❧ 8. Bölüm

12.8K 381 327
                                    

Keyifli Okumalar !.. ❤️‍🔥

Barış mutfaktan çıktığında masada oturmuştum, bu eve geldiğim günden beri bir bir her şeyi en ince ayrıntısına kadar düşünmüştüm. Barış'ın daha on beş yaşındaki kız kardeşine tecavüz edilmesi ve öldürülme olayının şokundan hala çıkmış değildim. Kaç saat burada oturdum ve düşündüm her şeyi bilmiyorum ama epey bi geç olmuştu.

Barış mutfağı terk ettiğinde merdivenlerden yukarı çıkmıştı. Sanırım odasına ya da çalışma odasına gitmiştir herhalde. Evden çıkmadığına göre. Başka bir yere gidecek hali yoktu.

Masada doğrulup yerimde dikleştim ve sandalyemi çekerek kalktım. Masadaki bardakları da toplayıp sudan geçirdikten sonra bulaşık makinesine yerleştirdim. İşim bitince mutfaktan çıktım. 24 saat uyuma demişti Barış ama gerçekten gerek yoktu. Hiçbir şeyim yoktu sadece uykum vardı. Kendimi hiç iyi hissetmiyordum. Uykusuzluk çok kötü bir şey ya. Normalde evde olsam bu uykusuzluğu hiç sıkıntı etmezdim. Sanırım yerimi yardırgadığım için bu eve geldim geleli hiç rahat bir uyku uyumuyordum.

Sürekli geceleri uyanıp duruyordum. Zaten bir hastanede uyumuştum rahat. O da sanırım serumdan dolayı. Tabi bir de bayıldığım için.

Barış sanırım beni unutmuş ve odasına gidip uyumuştu. İnşallah öyle olmuştur da bende rahat bir uyku çekerim. Barış'a gözükmeden. Resmen kendi evimmiş gibi oldu ya. Şaka gibi çıldıracağım. Ben bu evde kalmak istemiyorum artık. Hem beni kaçırması bile saçmalık. İnsan gibi gelip konuşabilirdi. Ben insan mı yiyorum sanki. Bunun yüzünden okulumdan da uzak kalmıştım.

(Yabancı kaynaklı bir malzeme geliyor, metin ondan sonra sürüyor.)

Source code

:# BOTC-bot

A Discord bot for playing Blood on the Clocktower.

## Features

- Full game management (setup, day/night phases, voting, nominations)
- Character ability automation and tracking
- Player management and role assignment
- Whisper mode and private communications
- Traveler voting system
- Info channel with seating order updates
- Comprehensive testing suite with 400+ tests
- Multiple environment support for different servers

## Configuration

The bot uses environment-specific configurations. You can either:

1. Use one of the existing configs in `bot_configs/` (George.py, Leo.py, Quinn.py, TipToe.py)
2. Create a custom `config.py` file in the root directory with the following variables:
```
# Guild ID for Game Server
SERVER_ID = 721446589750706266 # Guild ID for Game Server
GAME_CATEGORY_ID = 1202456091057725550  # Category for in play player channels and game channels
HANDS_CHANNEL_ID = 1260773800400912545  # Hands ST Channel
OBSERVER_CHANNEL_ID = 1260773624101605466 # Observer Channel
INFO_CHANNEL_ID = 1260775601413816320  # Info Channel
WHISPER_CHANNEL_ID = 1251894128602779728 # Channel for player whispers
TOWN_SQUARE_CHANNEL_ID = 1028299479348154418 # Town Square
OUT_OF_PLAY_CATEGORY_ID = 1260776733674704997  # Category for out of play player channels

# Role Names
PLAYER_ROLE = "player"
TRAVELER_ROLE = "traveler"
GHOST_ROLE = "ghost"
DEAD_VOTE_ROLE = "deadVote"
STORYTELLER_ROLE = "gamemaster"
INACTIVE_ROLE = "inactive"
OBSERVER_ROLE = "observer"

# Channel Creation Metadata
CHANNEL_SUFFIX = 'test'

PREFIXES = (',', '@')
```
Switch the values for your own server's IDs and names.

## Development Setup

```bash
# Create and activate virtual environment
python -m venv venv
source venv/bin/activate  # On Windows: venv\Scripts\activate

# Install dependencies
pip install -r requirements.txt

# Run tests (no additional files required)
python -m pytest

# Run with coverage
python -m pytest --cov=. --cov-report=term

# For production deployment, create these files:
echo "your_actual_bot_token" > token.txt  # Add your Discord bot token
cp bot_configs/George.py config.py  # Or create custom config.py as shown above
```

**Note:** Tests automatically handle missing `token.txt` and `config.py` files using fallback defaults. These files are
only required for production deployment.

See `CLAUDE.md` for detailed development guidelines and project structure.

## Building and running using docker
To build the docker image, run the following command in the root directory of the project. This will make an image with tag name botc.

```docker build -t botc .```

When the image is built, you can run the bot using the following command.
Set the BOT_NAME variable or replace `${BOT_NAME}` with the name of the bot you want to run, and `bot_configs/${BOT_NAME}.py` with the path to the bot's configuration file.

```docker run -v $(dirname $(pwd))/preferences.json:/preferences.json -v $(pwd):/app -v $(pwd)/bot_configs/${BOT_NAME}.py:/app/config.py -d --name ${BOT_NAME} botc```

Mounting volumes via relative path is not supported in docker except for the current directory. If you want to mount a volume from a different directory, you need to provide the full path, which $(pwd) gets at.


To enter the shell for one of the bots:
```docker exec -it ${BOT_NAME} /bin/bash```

Hallettim demişti ama neyi halletti acaba?

Nefesimi sesli şekilde vererek kaldığım odaya çıkmak için merdivenlere yöneldim. Merdivenleri çıktığımda odamın kapısını açtım ve içeriye girdim. Barış'a yakalanmadığım için mutlu oldum derken Barış masaya oturmuş çizimlerime bakıyordu. Hem de baya bir dikkatle.

Barış ''bende ne zaman geleceksin diye bekliyordum'' dedi.

Resmen uyumayayım diye odama gelmiş ya!

Ya sabır.

Gözlerimi açıp kapattım ve sinirimin geçmesini sağlamaya çalıştım. Bu adam beni neden sürekli sinir ediyor. Hayır bilerek mi yapıyor anlamıyorum ki. Neye sinir olursam bu adam onları sırf inadıma yapıyordu sanki.

''Uyumamda sıkıntı görmüyorum gayet iyiyim ki bunu sabahtan beri sana kırk kez söyledim. Şimdi izin verirsen uyuyacağım malum evime de göndermeye izin vermiyorsun''

Barış sanki beni duymamış gibi ''seni şirketimde işe aldım orada çalışacaksın artık'' dedi.

''Pardon ,anlamadım?'' diye sordum şaşkınca. Gerçekten anlamamıştım daha doğrusu algılayamamıştım. Sanırım yanlış algıladım.

Barış çizimlerime bakarak eline bir çizimimi aldı ve ''bunu yeniden çizmeni istiyorum daha iyi bir sonuç elde edersen projem üzerinde çizimini düşüneceğim'' dedi.

Yanına doğru adımladım ve ''sen beni duymuyor musun? Ben senden iş falan istediğimi hatırlamıyorum ki zaten benim bir işim var ,stajım var!'' dedim tepki göstererek.

Barış sandalye de bana doğru döndü ve ''işten kovuldun ve benimde iç mimara ihtiyacım vardı ve sen varken seni almak istedim ve aldım da'' dedi.

O kadar rahat konuşuyordu ki sanki manavdan elma alıyor. Benim adıma karar verilmesinden asla hoşlanmazdım ki onun ofisinde falan da çalışmam. Beni kaçıran bir adamın ofisinde mi çalışacağım daha neler.

Kaşlarımı çatarak ''bak benim adıma karar verip kendi başına bir iş yapamazsın kimsin sen ya?'' dedim sinirle.

Barış ayağa kalktı ve ellerini pantolonunun cebine sokarak kömür karası gözleriyle de bana bakarak ''Barış Sarsılmaz'' dedi.